2019-02-05hlmod: make into a singleton
It turns out there's no point in having multiple instances of this or having to worry about destruction or destruction ordering. This will make it easier to reuse the one instance we have across different modules.
2019-02-05hlmod: hoist out do_hl_lang sub
We'll want to use to support highlighting syntax used by Markdown and possibly other markup languages (while retaining the raw plain-text layout and formatting).
2019-02-05viewvcs: cleanup utf8 handling
Favor in-place utf8::decode since it's a bit faster without method dispatch overhead; and don't care about validity just yet. HlMod->do_hl itself should return "utf8" strings, since other parts of our code can use it, so it's not the job of ViewVCS to post-process HlMod output.

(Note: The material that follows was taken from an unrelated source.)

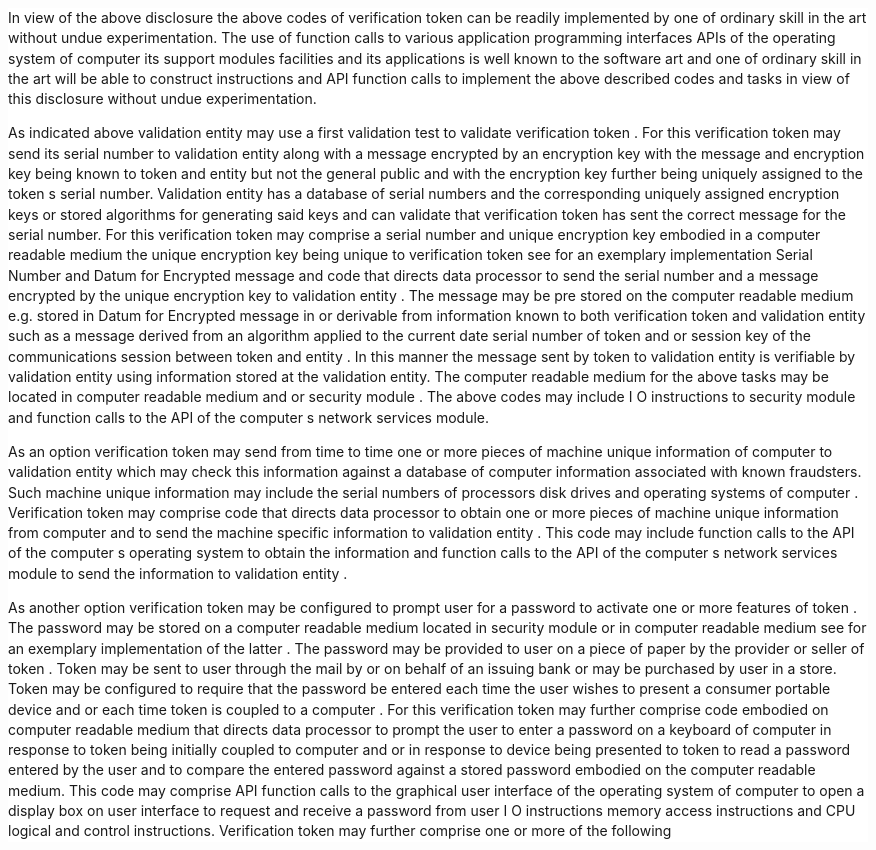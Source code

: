 In view of the above disclosure the above codes of verification token can be readily implemented by one of ordinary skill in the art without undue experimentation. The use of function calls to various application programming interfaces APIs of the operating system of computer its support modules facilities and its applications is well known to the software art and one of ordinary skill in the art will be able to construct instructions and API function calls to implement the above described codes and tasks in view of this disclosure without undue experimentation.

As indicated above validation entity may use a first validation test to validate verification token . For this verification token may send its serial number to validation entity along with a message encrypted by an encryption key with the message and encryption key being known to token and entity but not the general public and with the encryption key further being uniquely assigned to the token s serial number. Validation entity has a database of serial numbers and the corresponding uniquely assigned encryption keys or stored algorithms for generating said keys and can validate that verification token has sent the correct message for the serial number. For this verification token may comprise a serial number and unique encryption key embodied in a computer readable medium the unique encryption key being unique to verification token see for an exemplary implementation Serial Number and Datum for Encrypted message and code that directs data processor to send the serial number and a message encrypted by the unique encryption key to validation entity . The message may be pre stored on the computer readable medium e.g. stored in Datum for Encrypted message in or derivable from information known to both verification token and validation entity such as a message derived from an algorithm applied to the current date serial number of token and or session key of the communications session between token and entity . In this manner the message sent by token to validation entity is verifiable by validation entity using information stored at the validation entity. The computer readable medium for the above tasks may be located in computer readable medium and or security module . The above codes may include I O instructions to security module and function calls to the API of the computer s network services module.

As an option verification token may send from time to time one or more pieces of machine unique information of computer to validation entity which may check this information against a database of computer information associated with known fraudsters. Such machine unique information may include the serial numbers of processors disk drives and operating systems of computer . Verification token may comprise code that directs data processor to obtain one or more pieces of machine unique information from computer and to send the machine specific information to validation entity . This code may include function calls to the API of the computer s operating system to obtain the information and function calls to the API of the computer s network services module to send the information to validation entity .

As another option verification token may be configured to prompt user for a password to activate one or more features of token . The password may be stored on a computer readable medium located in security module or in computer readable medium see for an exemplary implementation of the latter . The password may be provided to user on a piece of paper by the provider or seller of token . Token may be sent to user through the mail by or on behalf of an issuing bank or may be purchased by user in a store. Token may be configured to require that the password be entered each time the user wishes to present a consumer portable device and or each time token is coupled to a computer . For this verification token may further comprise code embodied on computer readable medium that directs data processor to prompt the user to enter a password on a keyboard of computer in response to token being initially coupled to computer and or in response to device being presented to token to read a password entered by the user and to compare the entered password against a stored password embodied on the computer readable medium. This code may comprise API function calls to the graphical user interface of the operating system of computer to open a display box on user interface to request and receive a password from user I O instructions memory access instructions and CPU logical and control instructions. Verification token may further comprise one or more of the following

2019-02-01newswww: add /$MESSAGE_ID global redirector endpoint
This is the fallback for the normal WWW endpoint. Adding this to the top-level seems to be alright, since lynx and w3m both understand nntp://<HOSTNAME>/<Message-ID> anyways. If newsgroup and inbox names conflict, then consider it the fault of the original sender. Since NewsWWW is intended to support buggy linkifiers in mail clients, they can interpret nntp:// URLs as http://<HOSTNAME>/<Message-ID> Inbox ordering from the config file is preserved since commit cfa8ff7c256e20f3240aed5f98d155c019788e3b ("config: each_inbox iteration preserves config order"), so admins can rely on that to configure how scanning works. Requested-by: Konstantin Ryabitsev <konstantin@linuxfoundation.org> cf. https://public-inbox.org/meta/20190107190719.GE9442@pure.paranoia.local/ nntp://news.public-inbox.org/20190107190719.GE9442@pure.paranoia.local
2019-02-01linkify: support proto://hostname without trailing slash
Sometimes users will write "http://example.com" without the trailing slash, which every browser and tool I've tested seems to understand.
2019-02-01hval: routines for attribute escaping
We'll use HTML attributes + anchor links to link to filenames in coming commits.